◆ **WORK ITEM**:
Write the records out again exactly, but without pictures.

Rendered images with source text:

┌──

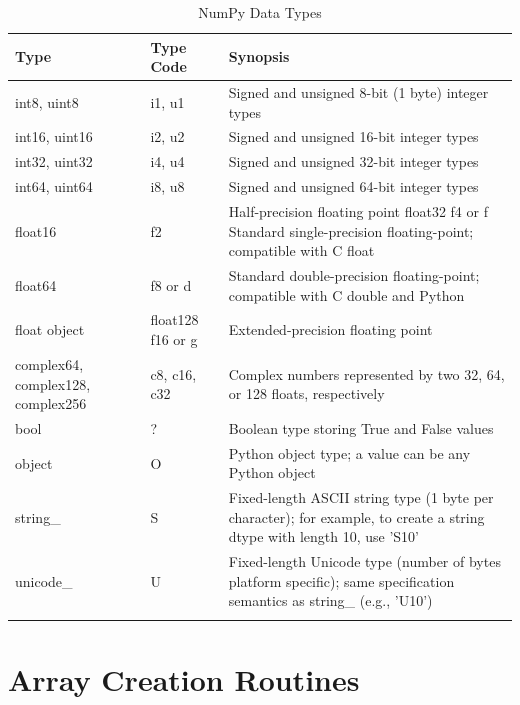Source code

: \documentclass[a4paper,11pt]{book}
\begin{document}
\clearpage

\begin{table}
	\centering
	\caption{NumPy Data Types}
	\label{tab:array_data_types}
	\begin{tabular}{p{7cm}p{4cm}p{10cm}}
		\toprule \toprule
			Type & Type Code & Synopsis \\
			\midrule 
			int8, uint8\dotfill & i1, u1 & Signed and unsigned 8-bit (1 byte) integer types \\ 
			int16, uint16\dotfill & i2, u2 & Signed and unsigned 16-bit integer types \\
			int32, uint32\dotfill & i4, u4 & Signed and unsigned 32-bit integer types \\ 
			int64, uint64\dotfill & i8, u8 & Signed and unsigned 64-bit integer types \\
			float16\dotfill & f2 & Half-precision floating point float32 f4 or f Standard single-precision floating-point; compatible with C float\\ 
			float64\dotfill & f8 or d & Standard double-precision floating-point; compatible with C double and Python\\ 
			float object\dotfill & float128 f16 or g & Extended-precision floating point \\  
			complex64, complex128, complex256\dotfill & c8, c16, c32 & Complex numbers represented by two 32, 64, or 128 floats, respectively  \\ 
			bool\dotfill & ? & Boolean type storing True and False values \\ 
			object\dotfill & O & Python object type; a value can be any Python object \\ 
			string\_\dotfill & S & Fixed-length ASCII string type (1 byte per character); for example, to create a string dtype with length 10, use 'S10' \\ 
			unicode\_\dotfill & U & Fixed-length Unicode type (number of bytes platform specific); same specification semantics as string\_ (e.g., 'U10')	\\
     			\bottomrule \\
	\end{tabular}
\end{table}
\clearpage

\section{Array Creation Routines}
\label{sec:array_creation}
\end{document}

└──

◆ **ANSWER SECTION**:
Source code

: \documentclass[a4paper,11pt]{book}
\begin{document}
\clearpage

\begin{table}
	\centering
	\caption{NumPy Data Types}
	\label{tab:array_data_types}
	\begin{tabular}{p{7cm}p{4cm}p{10cm}}
		\toprule \toprule
			Type & Type Code & Synopsis \\
			\midrule 
			int8, uint8\dotfill & i1, u1 & Signed and unsigned 8-bit (1 byte) integer types \\ 
			int16, uint16\dotfill & i2, u2 & Signed and unsigned 16-bit integer types \\
			int32, uint32\dotfill & i4, u4 & Signed and unsigned 32-bit integer types \\ 
			int64, uint64\dotfill & i8, u8 & Signed and unsigned 64-bit integer types \\
			float16\dotfill & f2 & Half-precision floating point float32 f4 or f Standard single-precision floating-point; compatible with C float\\ 
			float64\dotfill & f8 or d & Standard double-precision floating-point; compatible with C double and Python\\ 
			float object\dotfill & float128 f16 or g & Extended-precision floating point \\  
			complex64, complex128, complex256\dotfill & c8, c16, c32 & Complex numbers represented by two 32, 64, or 128 floats, respectively  \\ 
			bool\dotfill & ? & Boolean type storing True and False values \\ 
			object\dotfill & O & Python object type; a value can be any Python object \\ 
			string\_\dotfill & S & Fixed-length ASCII string type (1 byte per character); for example, to create a string dtype with length 10, use 'S10' \\ 
			unicode\_\dotfill & U & Fixed-length Unicode type (number of bytes platform specific); same specification semantics as string\_ (e.g., 'U10')	\\
     			\bottomrule \\
	\end{tabular}
\end{table}
\clearpage

\section{Array Creation Routines}
\label{sec:array_creation}
\end{document}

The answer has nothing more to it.